## Data listing
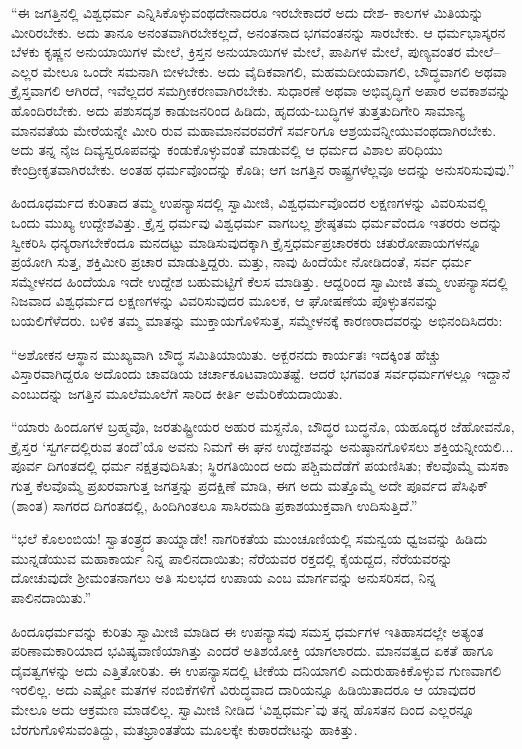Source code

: “ಈ ಜಗತ್ತಿನಲ್ಲಿ ವಿಶ್ವಧರ್ಮ ಎನ್ನಿಸಿಕೊಳ್ಳುವಂಥದೇನಾದರೂ ಇರಬೇಕಾದರೆ ಅದು ದೇಶ- ಕಾಲಗಳ ಮಿತಿಯನ್ನು ಮೀರಿರಬೇಕು. ಅದು ತಾನೂ ಅನಂತವಾಗಿರಬೇಕಲ್ಲದೆ, ಅನಂತನಾದ ಭಗವಂತನನ್ನು ಸಾರಬೇಕು. ಆ ಧರ್ಮಭಾಸ್ಕರನ ಬೆಳಕು ಕೃಷ್ಣನ ಅನುಯಾಯಿಗಳ ಮೇಲೆ, ಕ್ರಿಸ್ತನ ಅನುಯಾಯಿಗಳ ಮೇಲೆ, ಪಾಪಿಗಳ ಮೇಲೆ, ಪುಣ್ಯವಂತರ ಮೇಲೆ–ಎಲ್ಲರ ಮೇಲೂ ಒಂದೇ ಸಮನಾಗಿ ಬೀಳಬೇಕು. ಅದು ವೈದಿಕವಾಗಲಿ, ಮಹಮದೀಯವಾಗಲಿ, ಬೌದ್ಧವಾಗಲಿ ಅಥವಾ ಕ್ರೈಸ್ತವಾಗಲಿ ಆಗಿರದೆ, ಇವೆಲ್ಲದರ ಸಮಗ್ರೀಕರಣವಾಗಿರಬೇಕು. ಸುಧಾರಣೆ ಅಥವಾ ಅಭಿವೃದ್ಧಿಗೆ ಅಪಾರ ಅವಕಾಶವನ್ನು ಹೊಂದಿರಬೇಕು. ಅದು ಪಶುಸದೃಶ ಕಾಡುಜನರಿಂದ ಹಿಡಿದು, ಹೃದಯ-ಬುದ್ಧಿಗಳ ತುತ್ತತುದಿಗೇರಿ ಸಾಮಾನ್ಯ ಮಾನವತೆಯ ಮೇರೆಯನ್ನೇ ಮೀರಿ ರುವ ಮಹಾಮಾನವರವರೆಗೆ ಸರ್ವರಿಗೂ ಆಶ್ರಯವನ್ನೀಯುವಂಥದಾಗಿರಬೇಕು. ಅದು ತನ್ನ ನೈಜ ದಿವ್ಯಸ್ವರೂಪವನ್ನು ಕಂಡುಕೊಳ್ಳುವಂತೆ ಮಾಡುವಲ್ಲಿ ಆ ಧರ್ಮದ ವಿಶಾಲ ಪರಿಧಿಯು ಕೇಂದ್ರೀಕೃತವಾಗಿರಬೇಕು. ಅಂತಹ ಧರ್ಮವೊಂದನ್ನು ಕೊಡಿ; ಆಗ ಜಗತ್ತಿನ ರಾಷ್ಟ್ರಗಳೆಲ್ಲವೂ ಅದನ್ನು ಅನುಸರಿಸುವುವು.”

ಹಿಂದೂಧರ್ಮದ ಕುರಿತಾದ ತಮ್ಮ ಉಪನ್ಯಾಸದಲ್ಲಿ ಸ್ವಾಮೀಜಿ, ವಿಶ್ವಧರ್ಮವೊಂದರ ಲಕ್ಷಣಗಳನ್ನು ವಿವರಿಸುವಲ್ಲಿ ಒಂದು ಮುಖ್ಯ ಉದ್ದೇಶವಿತ್ತು. ಕ್ರೈಸ್ತ ಧರ್ಮವು ವಿಶ್ವಧರ್ಮ ವಾಗಬಲ್ಲ ಶ್ರೇಷ್ಠತಮ ಧರ್ಮವೆಂದೂ ಇತರರು ಅದನ್ನು ಸ್ವೀಕರಿಸಿ ಧನ್ಯರಾಗಬೇಕೆಂದೂ ಮನದಟ್ಟು ಮಾಡಿಸುವುದಕ್ಕಾಗಿ ಕ್ರೈಸ್ತಧರ್ಮಪ್ರಚಾರಕರು ಚತುರೋಪಾಯಗಳನ್ನೂ ಪ್ರಯೋಗಿ ಸುತ್ತ, ಶಕ್ತಿಮೀರಿ ಪ್ರಚಾರ ಮಾಡುತ್ತಿದ್ದರು. ಮತ್ತು, ನಾವು ಹಿಂದೆಯೇ ನೋಡಿದಂತೆ, ಸರ್ವ ಧರ್ಮ ಸಮ್ಮೇಳನದ ಹಿಂದೆಯೂ ಇದೇ ಉದ್ದೇಶ ಬಹುಮಟ್ಟಿಗೆ ಕೆಲಸ ಮಾಡಿತ್ತು. ಆದ್ದರಿಂದ ಸ್ವಾಮೀಜಿ ತಮ್ಮ ಉಪನ್ಯಾಸದಲ್ಲಿ ನಿಜವಾದ ವಿಶ್ವಧರ್ಮದ ಲಕ್ಷಣಗಳನ್ನು ವಿವರಿಸುವುದರ ಮೂಲಕ, ಆ ಘೋಷಣೆಯ ಪೊಳ್ಳುತನವನ್ನು ಬಯಲಿಗೆಳೆದರು. ಬಳಿಕ ತಮ್ಮ ಮಾತನ್ನು ಮುಕ್ತಾಯಗೊಳಿಸುತ್ತ, ಸಮ್ಮೇಳನಕ್ಕೆ ಕಾರಣರಾದವರನ್ನು ಅಭಿನಂದಿಸಿದರು:

“ಅಶೋಕನ ಆಸ್ಥಾನ ಮುಖ್ಯವಾಗಿ ಬೌದ್ಧ ಸಮಿತಿಯಾಯಿತು. ಅಕ್ಬರನದು ಕಾರ್ಯತಃ ಇದಕ್ಕಿಂತ ಹೆಚ್ಚು ವಿಸ್ತಾರವಾಗಿದ್ದರೂ ಅದೊಂದು ಚಾವಡಿಯ ಚರ್ಚಾಕೂಟವಾಯಿತಷ್ಟೆ. ಆದರೆ ಭಗವಂತ ಸರ್ವಧರ್ಮಗಳಲ್ಲೂ ಇದ್ದಾನೆ ಎಂಬುದನ್ನು ಜಗತ್ತಿನ ಮೂಲೆಮೂಲೆಗೆ ಸಾರಿದ ಕೀರ್ತಿ ಅಮೆರಿಕೆಯದಾಯಿತು.

“ಯಾರು ಹಿಂದೂಗಳ ಬ್ರಹ್ಮವೊ, ಜರತುಷ್ಟ್ರೀಯರ ಅಹುರ ಮಸ್ದನೊ, ಬೌದ್ಧರ ಬುದ್ಧನೊ, ಯಹೂದ್ಯರ ಜೆಹೋವನೊ, ಕ್ರೈಸ್ತರ ‘ಸ್ವರ್ಗದಲ್ಲಿರುವ ತಂದೆ’ಯೊ ಅವನು ನಿಮಗೆ ಈ ಘನ ಉದ್ದೇಶವನ್ನು ಅನುಷ್ಠಾನಗೊಳಿಸಲು ಶಕ್ತಿಯನ್ನೀಯಲಿ... ಪೂರ್ವ ದಿಗಂತದಲ್ಲಿ ಧರ್ಮ ನಕ್ಷತ್ರವುದಿಸಿತು; ಸ್ಥಿರಗತಿಯಿಂದ ಅದು ಪಶ್ಚಿಮದೆಡೆಗೆ ಪಯಣಿಸಿತು; ಕೆಲವೊಮ್ಮೆ ಮಸಕಾ ಗುತ್ತ ಕೆಲವೊಮ್ಮೆ ಪ್ರಖರವಾಗುತ್ತ ಜಗತ್ತನ್ನು ಪ್ರದಕ್ಷಿಣೆ ಮಾಡಿ, ಈಗ ಅದು ಮತ್ತೊಮ್ಮೆ ಅದೇ ಪೂರ್ವದ ಪೆಸಿಫಿಕ್ (ಶಾಂತ) ಸಾಗರದ ದಿಗಂತದಲ್ಲಿ, ಹಿಂದಿಗಿಂತಲೂ ಸಾಸಿರಮಡಿ ಪ್ರಕಾಶಯುಕ್ತವಾಗಿ ಉದಿಸುತ್ತಿದೆ.”

“ಭಲೆ ಕೊಲಂಬಿಯ! ಸ್ವಾತಂತ್ರ್ಯದ ತಾಯ್ನಾಡೇ! ನಾಗರಿಕತೆಯ ಮುಂಚೂಣಿಯಲ್ಲಿ ಸಮನ್ವಯ ಧ್ವಜವನ್ನು ಹಿಡಿದು ಮುನ್ನಡೆಯುವ ಮಹಾಕಾರ್ಯ ನಿನ್ನ ಪಾಲಿನದಾಯಿತು; ನೆರೆಯವರ ರಕ್ತದಲ್ಲಿ ಕೈಯದ್ದದ, ನೆರೆಯವರನ್ನು ದೋಚುವುದೇ ಶ್ರೀಮಂತನಾಗಲು ಅತಿ ಸುಲಭದ ಉಪಾಯ ಎಂಬ ಮಾರ್ಗವನ್ನು ಅನುಸರಿಸದ, ನಿನ್ನ ಪಾಲಿನದಾಯಿತು.”

ಹಿಂದೂಧರ್ಮವನ್ನು ಕುರಿತು ಸ್ವಾಮೀಜಿ ಮಾಡಿದ ಈ ಉಪನ್ಯಾಸವು ಸಮಸ್ತ ಧರ್ಮಗಳ ಇತಿಹಾಸದಲ್ಲೇ ಅತ್ಯಂತ ಪರಿಣಾಮಕಾರಿಯಾದ ಭವಿಷ್ಯವಾಣಿಯಾಗಿತ್ತು ಎಂದರೆ ಅತಿಶಯೋಕ್ತಿ ಯಾಗಲಾರದು. ಮಾನವತ್ವದ ಏಕತೆ ಹಾಗೂ ದೈವತ್ವಗಳನ್ನು ಅದು ಎತ್ತಿತೋರಿತು. ಈ ಉಪನ್ಯಾಸದಲ್ಲಿ ಟೀಕೆಯ ದನಿಯಾಗಲಿ ಎದುರುಹಾಕಿಕೊಳ್ಳುವ ಗುಣವಾಗಲಿ ಇರಲಿಲ್ಲ. ಅದು ಎಷ್ಟೋ ಮತಗಳ ನಂಬಿಕೆಗಳಿಗೆ ವಿರುದ್ಧವಾದ ದಾರಿಯನ್ನೂ ಹಿಡಿಯಿತಾದರೂ ಆ ಯಾವುದರ ಮೇಲೂ ಅದು ಆಕ್ರಮಣ ಮಾಡಲಿಲ್ಲ. ಸ್ವಾಮೀಜಿ ನೀಡಿದ ‘ವಿಶ್ವಧರ್ಮ’ವು ತನ್ನ ಹೊಸತನ ದಿಂದ ಎಲ್ಲರನ್ನೂ ಬೆರಗುಗೊಳಿಸುವಂತಿದ್ದು, ಮತಭ್ರಾಂತತೆಯ ಮೂಲಕ್ಕೇ ಕುಠಾರದೇಟನ್ನು ಹಾಕಿತ್ತು.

## What you will do
Using the entries above, output exactly the lines between the line holding "ಜಗತ್ತಿನಲ್ಲಿ ವಿಶ್ವಧರ್ಮ ಎನ್ನಿಸಿಕೊಳ್ಳುವಂಥದೇನಾದರೂ" and the line holding "ಹಿಂದೂಧರ್ಮದ ಕುರಿತಾದ ತಮ್ಮ", end lines included, and nothing more.

## Response to the exercise
: “ಈ ಜಗತ್ತಿನಲ್ಲಿ ವಿಶ್ವಧರ್ಮ ಎನ್ನಿಸಿಕೊಳ್ಳುವಂಥದೇನಾದರೂ ಇರಬೇಕಾದರೆ ಅದು ದೇಶ- ಕಾಲಗಳ ಮಿತಿಯನ್ನು ಮೀರಿರಬೇಕು. ಅದು ತಾನೂ ಅನಂತವಾಗಿರಬೇಕಲ್ಲದೆ, ಅನಂತನಾದ ಭಗವಂತನನ್ನು ಸಾರಬೇಕು. ಆ ಧರ್ಮಭಾಸ್ಕರನ ಬೆಳಕು ಕೃಷ್ಣನ ಅನುಯಾಯಿಗಳ ಮೇಲೆ, ಕ್ರಿಸ್ತನ ಅನುಯಾಯಿಗಳ ಮೇಲೆ, ಪಾಪಿಗಳ ಮೇಲೆ, ಪುಣ್ಯವಂತರ ಮೇಲೆ–ಎಲ್ಲರ ಮೇಲೂ ಒಂದೇ ಸಮನಾಗಿ ಬೀಳಬೇಕು. ಅದು ವೈದಿಕವಾಗಲಿ, ಮಹಮದೀಯವಾಗಲಿ, ಬೌದ್ಧವಾಗಲಿ ಅಥವಾ ಕ್ರೈಸ್ತವಾಗಲಿ ಆಗಿರದೆ, ಇವೆಲ್ಲದರ ಸಮಗ್ರೀಕರಣವಾಗಿರಬೇಕು. ಸುಧಾರಣೆ ಅಥವಾ ಅಭಿವೃದ್ಧಿಗೆ ಅಪಾರ ಅವಕಾಶವನ್ನು ಹೊಂದಿರಬೇಕು. ಅದು ಪಶುಸದೃಶ ಕಾಡುಜನರಿಂದ ಹಿಡಿದು, ಹೃದಯ-ಬುದ್ಧಿಗಳ ತುತ್ತತುದಿಗೇರಿ ಸಾಮಾನ್ಯ ಮಾನವತೆಯ ಮೇರೆಯನ್ನೇ ಮೀರಿ ರುವ ಮಹಾಮಾನವರವರೆಗೆ ಸರ್ವರಿಗೂ ಆಶ್ರಯವನ್ನೀಯುವಂಥದಾಗಿರಬೇಕು. ಅದು ತನ್ನ ನೈಜ ದಿವ್ಯಸ್ವರೂಪವನ್ನು ಕಂಡುಕೊಳ್ಳುವಂತೆ ಮಾಡುವಲ್ಲಿ ಆ ಧರ್ಮದ ವಿಶಾಲ ಪರಿಧಿಯು ಕೇಂದ್ರೀಕೃತವಾಗಿರಬೇಕು. ಅಂತಹ ಧರ್ಮವೊಂದನ್ನು ಕೊಡಿ; ಆಗ ಜಗತ್ತಿನ ರಾಷ್ಟ್ರಗಳೆಲ್ಲವೂ ಅದನ್ನು ಅನುಸರಿಸುವುವು.”

ಹಿಂದೂಧರ್ಮದ ಕುರಿತಾದ ತಮ್ಮ ಉಪನ್ಯಾಸದಲ್ಲಿ ಸ್ವಾಮೀಜಿ, ವಿಶ್ವಧರ್ಮವೊಂದರ ಲಕ್ಷಣಗಳನ್ನು ವಿವರಿಸುವಲ್ಲಿ ಒಂದು ಮುಖ್ಯ ಉದ್ದೇಶವಿತ್ತು. ಕ್ರೈಸ್ತ ಧರ್ಮವು ವಿಶ್ವಧರ್ಮ ವಾಗಬಲ್ಲ ಶ್ರೇಷ್ಠತಮ ಧರ್ಮವೆಂದೂ ಇತರರು ಅದನ್ನು ಸ್ವೀಕರಿಸಿ ಧನ್ಯರಾಗಬೇಕೆಂದೂ ಮನದಟ್ಟು ಮಾಡಿಸುವುದಕ್ಕಾಗಿ ಕ್ರೈಸ್ತಧರ್ಮಪ್ರಚಾರಕರು ಚತುರೋಪಾಯಗಳನ್ನೂ ಪ್ರಯೋಗಿ ಸುತ್ತ, ಶಕ್ತಿಮೀರಿ ಪ್ರಚಾರ ಮಾಡುತ್ತಿದ್ದರು. ಮತ್ತು, ನಾವು ಹಿಂದೆಯೇ ನೋಡಿದಂತೆ, ಸರ್ವ ಧರ್ಮ ಸಮ್ಮೇಳನದ ಹಿಂದೆಯೂ ಇದೇ ಉದ್ದೇಶ ಬಹುಮಟ್ಟಿಗೆ ಕೆಲಸ ಮಾಡಿತ್ತು. ಆದ್ದರಿಂದ ಸ್ವಾಮೀಜಿ ತಮ್ಮ ಉಪನ್ಯಾಸದಲ್ಲಿ ನಿಜವಾದ ವಿಶ್ವಧರ್ಮದ ಲಕ್ಷಣಗಳನ್ನು ವಿವರಿಸುವುದರ ಮೂಲಕ, ಆ ಘೋಷಣೆಯ ಪೊಳ್ಳುತನವನ್ನು ಬಯಲಿಗೆಳೆದರು. ಬಳಿಕ ತಮ್ಮ ಮಾತನ್ನು ಮುಕ್ತಾಯಗೊಳಿಸುತ್ತ, ಸಮ್ಮೇಳನಕ್ಕೆ ಕಾರಣರಾದವರನ್ನು ಅಭಿನಂದಿಸಿದರು:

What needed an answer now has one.